***** Source information

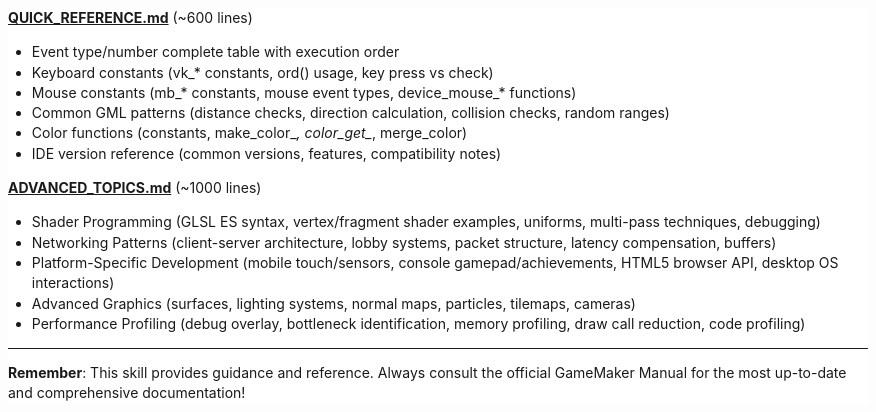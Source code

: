 **[QUICK_REFERENCE.md](references/QUICK_REFERENCE.md)** (~600 lines)
- Event type/number complete table with execution order
- Keyboard constants (vk_* constants, ord() usage, key press vs check)
- Mouse constants (mb_* constants, mouse event types, device_mouse_* functions)
- Common GML patterns (distance checks, direction calculation, collision checks, random ranges)
- Color functions (constants, make_color_*, color_get_*, merge_color)
- IDE version reference (common versions, features, compatibility notes)

**[ADVANCED_TOPICS.md](references/ADVANCED_TOPICS.md)** (~1000 lines)
- Shader Programming (GLSL ES syntax, vertex/fragment shader examples, uniforms, multi-pass techniques, debugging)
- Networking Patterns (client-server architecture, lobby systems, packet structure, latency compensation, buffers)
- Platform-Specific Development (mobile touch/sensors, console gamepad/achievements, HTML5 browser API, desktop OS interactions)
- Advanced Graphics (surfaces, lighting systems, normal maps, particles, tilemaps, cameras)
- Performance Profiling (debug overlay, bottleneck identification, memory profiling, draw call reduction, code profiling)

---

**Remember**: This skill provides guidance and reference. Always consult the official GameMaker Manual for the most up-to-date and comprehensive documentation!

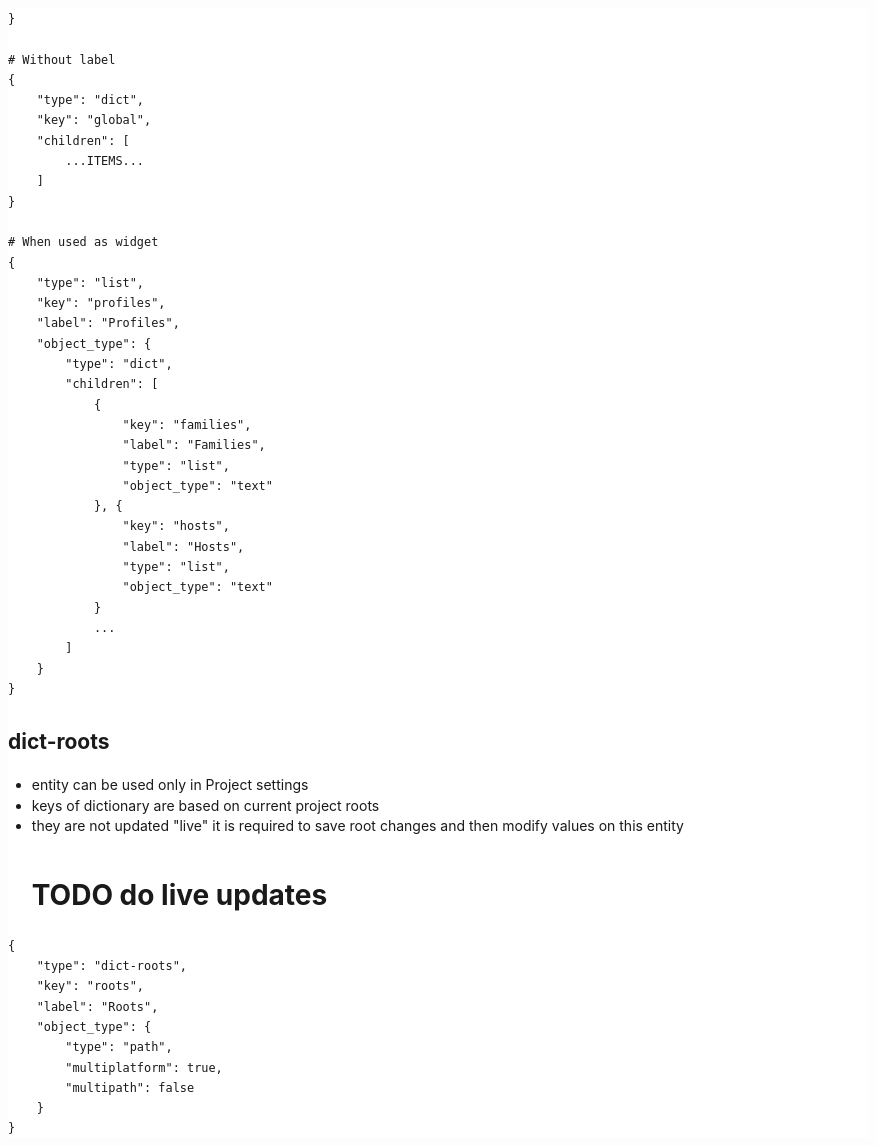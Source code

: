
 ```
}

# Without label
{
    "type": "dict",
    "key": "global",
    "children": [
        ...ITEMS...
    ]
}

# When used as widget
{
    "type": "list",
    "key": "profiles",
    "label": "Profiles",
    "object_type": {
        "type": "dict",
        "children": [
            {
                "key": "families",
                "label": "Families",
                "type": "list",
                "object_type": "text"
            }, {
                "key": "hosts",
                "label": "Hosts",
                "type": "list",
                "object_type": "text"
            }
            ...
        ]
    }
}
```

## dict-roots
- entity can be used only in Project settings
- keys of dictionary are based on current project roots
- they are not updated "live" it is required to save root changes and then
    modify values on this entity
    # TODO do live updates
```
{
    "type": "dict-roots",
    "key": "roots",
    "label": "Roots",
    "object_type": {
        "type": "path",
        "multiplatform": true,
        "multipath": false
    }
}
```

**********

=== Task ===
Only lines that include "references" belong in the answer; copy all of them from the listing.

=== Response ===
: **[QUICK_REFERENCE.md](references/QUICK_REFERENCE.md)** (~600 lines)
**[ADVANCED_TOPICS.md](references/ADVANCED_TOPICS.md)** (~1000 lines)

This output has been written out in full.